What you will do: Which lines of the data include the string "Robotics"? List them all.
· · · · ·
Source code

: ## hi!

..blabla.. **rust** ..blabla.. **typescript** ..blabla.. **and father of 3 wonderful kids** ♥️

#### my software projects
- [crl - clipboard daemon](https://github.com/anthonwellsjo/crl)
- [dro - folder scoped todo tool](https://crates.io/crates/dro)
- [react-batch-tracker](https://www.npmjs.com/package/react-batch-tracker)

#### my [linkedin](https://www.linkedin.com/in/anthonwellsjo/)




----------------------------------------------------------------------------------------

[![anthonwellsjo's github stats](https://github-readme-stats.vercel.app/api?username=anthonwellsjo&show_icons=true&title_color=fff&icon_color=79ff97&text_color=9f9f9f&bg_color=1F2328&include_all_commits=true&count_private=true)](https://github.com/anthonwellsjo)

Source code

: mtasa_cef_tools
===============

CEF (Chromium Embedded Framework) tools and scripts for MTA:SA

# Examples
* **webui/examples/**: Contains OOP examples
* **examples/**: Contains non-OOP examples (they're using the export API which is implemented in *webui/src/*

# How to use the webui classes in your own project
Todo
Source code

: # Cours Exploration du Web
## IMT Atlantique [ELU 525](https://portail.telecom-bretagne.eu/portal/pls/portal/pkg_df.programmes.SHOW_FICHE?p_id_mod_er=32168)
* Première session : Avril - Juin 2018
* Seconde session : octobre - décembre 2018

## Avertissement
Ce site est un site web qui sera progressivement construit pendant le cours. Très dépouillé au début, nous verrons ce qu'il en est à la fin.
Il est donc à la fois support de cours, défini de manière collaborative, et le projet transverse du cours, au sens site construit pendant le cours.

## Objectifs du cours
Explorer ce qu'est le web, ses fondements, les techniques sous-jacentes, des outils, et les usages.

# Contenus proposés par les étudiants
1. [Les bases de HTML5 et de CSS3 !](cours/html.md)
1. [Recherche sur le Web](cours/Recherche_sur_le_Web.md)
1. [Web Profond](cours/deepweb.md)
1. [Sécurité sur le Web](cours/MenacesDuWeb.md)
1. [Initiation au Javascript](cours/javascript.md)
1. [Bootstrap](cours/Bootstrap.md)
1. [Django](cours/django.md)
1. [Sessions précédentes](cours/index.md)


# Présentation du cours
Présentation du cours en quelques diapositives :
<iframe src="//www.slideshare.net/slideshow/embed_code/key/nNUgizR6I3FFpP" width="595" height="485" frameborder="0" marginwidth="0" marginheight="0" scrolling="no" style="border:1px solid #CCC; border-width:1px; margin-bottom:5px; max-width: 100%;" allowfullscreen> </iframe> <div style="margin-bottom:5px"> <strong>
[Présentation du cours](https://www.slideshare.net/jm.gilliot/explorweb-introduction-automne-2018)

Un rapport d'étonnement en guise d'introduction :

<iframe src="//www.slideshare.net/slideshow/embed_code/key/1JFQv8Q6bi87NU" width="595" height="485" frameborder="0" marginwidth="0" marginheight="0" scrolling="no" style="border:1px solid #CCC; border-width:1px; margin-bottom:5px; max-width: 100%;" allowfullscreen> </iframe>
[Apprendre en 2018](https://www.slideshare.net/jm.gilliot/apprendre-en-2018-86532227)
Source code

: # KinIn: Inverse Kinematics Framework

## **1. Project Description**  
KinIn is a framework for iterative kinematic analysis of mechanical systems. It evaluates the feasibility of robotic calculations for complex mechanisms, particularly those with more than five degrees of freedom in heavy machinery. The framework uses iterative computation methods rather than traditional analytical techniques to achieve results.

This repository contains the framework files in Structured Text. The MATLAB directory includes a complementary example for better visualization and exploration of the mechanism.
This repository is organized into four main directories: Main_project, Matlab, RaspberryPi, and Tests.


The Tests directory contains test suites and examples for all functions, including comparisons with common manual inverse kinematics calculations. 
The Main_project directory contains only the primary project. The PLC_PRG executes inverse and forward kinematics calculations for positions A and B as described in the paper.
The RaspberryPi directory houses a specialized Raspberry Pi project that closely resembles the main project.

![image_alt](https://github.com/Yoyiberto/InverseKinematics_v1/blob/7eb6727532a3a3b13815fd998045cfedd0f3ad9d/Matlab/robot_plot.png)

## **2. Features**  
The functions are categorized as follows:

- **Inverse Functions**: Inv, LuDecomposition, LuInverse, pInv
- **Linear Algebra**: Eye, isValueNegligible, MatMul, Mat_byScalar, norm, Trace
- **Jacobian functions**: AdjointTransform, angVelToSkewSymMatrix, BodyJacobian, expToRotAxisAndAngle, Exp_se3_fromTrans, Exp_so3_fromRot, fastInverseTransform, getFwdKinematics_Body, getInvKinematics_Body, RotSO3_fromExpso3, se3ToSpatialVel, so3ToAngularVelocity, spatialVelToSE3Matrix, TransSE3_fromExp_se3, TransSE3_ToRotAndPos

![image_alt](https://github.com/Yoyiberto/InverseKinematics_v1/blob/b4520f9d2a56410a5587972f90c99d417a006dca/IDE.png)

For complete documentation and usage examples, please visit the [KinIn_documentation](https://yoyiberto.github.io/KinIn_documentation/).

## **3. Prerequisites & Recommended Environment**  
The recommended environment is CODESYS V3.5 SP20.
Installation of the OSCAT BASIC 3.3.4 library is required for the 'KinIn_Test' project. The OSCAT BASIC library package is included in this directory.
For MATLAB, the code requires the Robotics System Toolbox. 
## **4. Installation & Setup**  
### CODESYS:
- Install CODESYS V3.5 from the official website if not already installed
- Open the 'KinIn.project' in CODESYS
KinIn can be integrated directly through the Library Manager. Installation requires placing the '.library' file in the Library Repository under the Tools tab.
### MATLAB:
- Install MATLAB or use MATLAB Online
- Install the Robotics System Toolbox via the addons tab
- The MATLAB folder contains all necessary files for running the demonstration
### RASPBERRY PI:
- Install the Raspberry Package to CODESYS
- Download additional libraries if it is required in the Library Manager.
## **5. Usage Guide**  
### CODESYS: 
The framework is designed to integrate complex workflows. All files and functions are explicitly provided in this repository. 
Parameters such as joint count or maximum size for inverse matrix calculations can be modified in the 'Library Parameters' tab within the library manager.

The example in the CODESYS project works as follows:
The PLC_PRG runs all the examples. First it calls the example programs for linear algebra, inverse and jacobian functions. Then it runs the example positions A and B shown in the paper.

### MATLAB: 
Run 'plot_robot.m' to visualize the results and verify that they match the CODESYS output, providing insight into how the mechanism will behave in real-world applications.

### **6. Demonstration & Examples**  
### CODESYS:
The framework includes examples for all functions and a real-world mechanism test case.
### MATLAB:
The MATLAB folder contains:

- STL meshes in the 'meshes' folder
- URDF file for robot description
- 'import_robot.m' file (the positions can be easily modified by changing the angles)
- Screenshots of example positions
· · · · ·
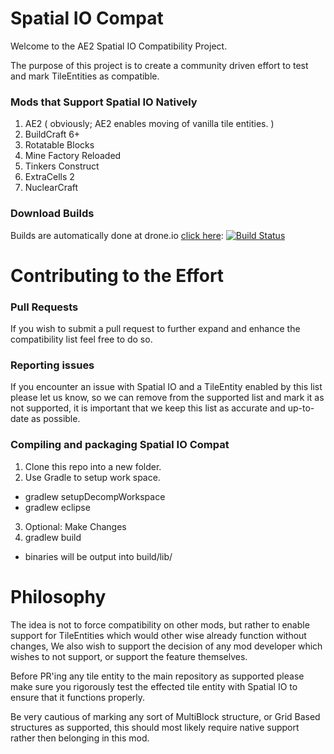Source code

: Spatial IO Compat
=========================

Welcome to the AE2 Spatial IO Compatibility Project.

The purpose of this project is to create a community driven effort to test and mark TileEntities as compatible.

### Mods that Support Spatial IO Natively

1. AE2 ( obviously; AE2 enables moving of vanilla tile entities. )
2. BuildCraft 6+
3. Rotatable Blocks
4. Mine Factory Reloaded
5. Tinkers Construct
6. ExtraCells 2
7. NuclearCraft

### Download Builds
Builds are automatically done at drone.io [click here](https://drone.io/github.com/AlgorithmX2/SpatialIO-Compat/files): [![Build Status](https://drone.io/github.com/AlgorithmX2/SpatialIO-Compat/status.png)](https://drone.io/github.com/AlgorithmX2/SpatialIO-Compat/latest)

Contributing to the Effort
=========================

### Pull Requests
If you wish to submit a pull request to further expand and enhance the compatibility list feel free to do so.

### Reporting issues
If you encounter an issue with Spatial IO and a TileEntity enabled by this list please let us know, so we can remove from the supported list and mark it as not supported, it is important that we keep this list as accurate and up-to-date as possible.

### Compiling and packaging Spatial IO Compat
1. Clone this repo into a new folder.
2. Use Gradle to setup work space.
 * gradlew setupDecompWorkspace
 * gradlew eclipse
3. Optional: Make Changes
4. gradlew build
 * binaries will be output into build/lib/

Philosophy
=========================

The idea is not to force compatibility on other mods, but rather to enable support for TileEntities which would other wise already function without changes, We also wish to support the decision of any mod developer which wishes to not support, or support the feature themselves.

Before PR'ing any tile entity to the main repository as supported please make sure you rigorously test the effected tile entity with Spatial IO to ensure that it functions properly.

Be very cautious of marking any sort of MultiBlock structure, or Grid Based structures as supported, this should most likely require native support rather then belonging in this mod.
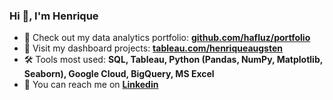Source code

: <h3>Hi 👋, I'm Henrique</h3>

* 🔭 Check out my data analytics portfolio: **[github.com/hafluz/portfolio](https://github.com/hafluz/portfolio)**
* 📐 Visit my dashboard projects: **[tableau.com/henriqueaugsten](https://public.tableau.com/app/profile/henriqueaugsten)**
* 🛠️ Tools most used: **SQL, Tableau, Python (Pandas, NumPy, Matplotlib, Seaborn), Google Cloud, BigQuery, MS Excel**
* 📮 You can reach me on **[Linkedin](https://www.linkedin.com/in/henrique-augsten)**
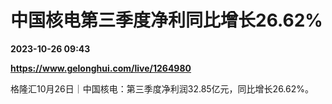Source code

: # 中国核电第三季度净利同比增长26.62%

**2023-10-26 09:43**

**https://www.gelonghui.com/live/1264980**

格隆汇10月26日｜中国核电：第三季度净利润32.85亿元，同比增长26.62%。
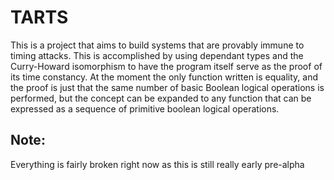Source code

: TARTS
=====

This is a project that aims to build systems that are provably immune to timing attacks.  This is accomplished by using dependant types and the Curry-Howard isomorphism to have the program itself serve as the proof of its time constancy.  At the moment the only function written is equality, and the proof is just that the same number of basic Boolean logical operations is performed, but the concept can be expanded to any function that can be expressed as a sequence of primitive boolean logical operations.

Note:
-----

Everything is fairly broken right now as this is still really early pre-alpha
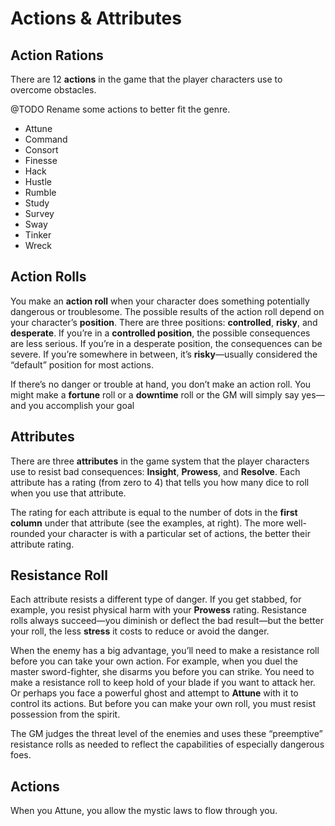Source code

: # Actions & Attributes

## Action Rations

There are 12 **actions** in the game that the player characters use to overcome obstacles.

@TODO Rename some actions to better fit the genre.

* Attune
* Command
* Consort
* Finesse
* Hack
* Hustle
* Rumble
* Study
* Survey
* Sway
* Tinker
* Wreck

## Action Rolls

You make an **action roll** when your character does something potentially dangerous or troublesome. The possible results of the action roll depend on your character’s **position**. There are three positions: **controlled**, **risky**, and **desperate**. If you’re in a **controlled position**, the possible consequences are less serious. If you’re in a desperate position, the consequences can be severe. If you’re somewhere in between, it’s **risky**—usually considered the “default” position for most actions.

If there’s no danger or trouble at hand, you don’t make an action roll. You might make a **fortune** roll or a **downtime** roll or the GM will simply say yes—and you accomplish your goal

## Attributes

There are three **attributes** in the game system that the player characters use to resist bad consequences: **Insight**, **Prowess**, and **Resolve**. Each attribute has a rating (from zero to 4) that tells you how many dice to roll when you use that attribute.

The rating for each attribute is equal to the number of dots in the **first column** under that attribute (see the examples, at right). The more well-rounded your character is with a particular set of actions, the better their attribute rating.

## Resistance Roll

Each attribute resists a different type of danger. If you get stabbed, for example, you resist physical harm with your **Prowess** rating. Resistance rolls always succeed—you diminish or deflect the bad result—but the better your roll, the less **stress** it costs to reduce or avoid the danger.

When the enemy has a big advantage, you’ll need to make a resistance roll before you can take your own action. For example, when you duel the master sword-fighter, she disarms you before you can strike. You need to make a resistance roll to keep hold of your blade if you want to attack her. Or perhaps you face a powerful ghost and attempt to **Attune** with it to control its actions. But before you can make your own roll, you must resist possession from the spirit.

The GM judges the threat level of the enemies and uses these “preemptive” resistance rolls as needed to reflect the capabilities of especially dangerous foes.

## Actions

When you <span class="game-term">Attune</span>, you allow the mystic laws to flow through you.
· · · · ·
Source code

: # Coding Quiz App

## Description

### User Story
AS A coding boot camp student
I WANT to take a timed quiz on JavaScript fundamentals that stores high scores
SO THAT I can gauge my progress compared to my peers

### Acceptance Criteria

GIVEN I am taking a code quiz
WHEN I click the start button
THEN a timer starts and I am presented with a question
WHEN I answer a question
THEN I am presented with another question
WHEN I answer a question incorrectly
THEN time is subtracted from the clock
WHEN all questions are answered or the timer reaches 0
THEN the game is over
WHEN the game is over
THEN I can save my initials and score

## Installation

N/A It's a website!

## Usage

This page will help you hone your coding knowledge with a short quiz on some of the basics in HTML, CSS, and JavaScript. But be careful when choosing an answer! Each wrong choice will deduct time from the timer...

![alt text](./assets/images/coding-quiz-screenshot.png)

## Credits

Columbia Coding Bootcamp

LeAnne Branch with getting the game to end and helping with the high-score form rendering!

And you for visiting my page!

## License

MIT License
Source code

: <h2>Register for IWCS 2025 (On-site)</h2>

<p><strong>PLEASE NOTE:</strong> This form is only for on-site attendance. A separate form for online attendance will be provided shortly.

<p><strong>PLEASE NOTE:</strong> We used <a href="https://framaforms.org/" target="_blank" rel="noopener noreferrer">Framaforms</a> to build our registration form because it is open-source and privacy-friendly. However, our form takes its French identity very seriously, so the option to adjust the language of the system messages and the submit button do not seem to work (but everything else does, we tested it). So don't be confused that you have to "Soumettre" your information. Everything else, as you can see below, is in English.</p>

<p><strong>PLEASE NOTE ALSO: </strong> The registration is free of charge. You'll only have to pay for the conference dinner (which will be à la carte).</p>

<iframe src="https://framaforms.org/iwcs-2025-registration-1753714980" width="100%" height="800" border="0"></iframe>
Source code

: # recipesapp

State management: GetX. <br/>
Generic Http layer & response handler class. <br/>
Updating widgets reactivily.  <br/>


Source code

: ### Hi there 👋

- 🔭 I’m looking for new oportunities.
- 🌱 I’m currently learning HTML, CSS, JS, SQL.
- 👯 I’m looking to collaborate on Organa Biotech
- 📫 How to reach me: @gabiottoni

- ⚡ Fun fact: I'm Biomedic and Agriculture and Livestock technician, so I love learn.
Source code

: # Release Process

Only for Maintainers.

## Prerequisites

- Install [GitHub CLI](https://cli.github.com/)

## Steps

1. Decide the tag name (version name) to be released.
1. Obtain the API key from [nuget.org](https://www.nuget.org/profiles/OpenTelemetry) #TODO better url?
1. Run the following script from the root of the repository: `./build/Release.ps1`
· · · · ·
Solved exercise:
For MATLAB, the code requires the Robotics System Toolbox. 
- Install the Robotics System Toolbox via the addons tab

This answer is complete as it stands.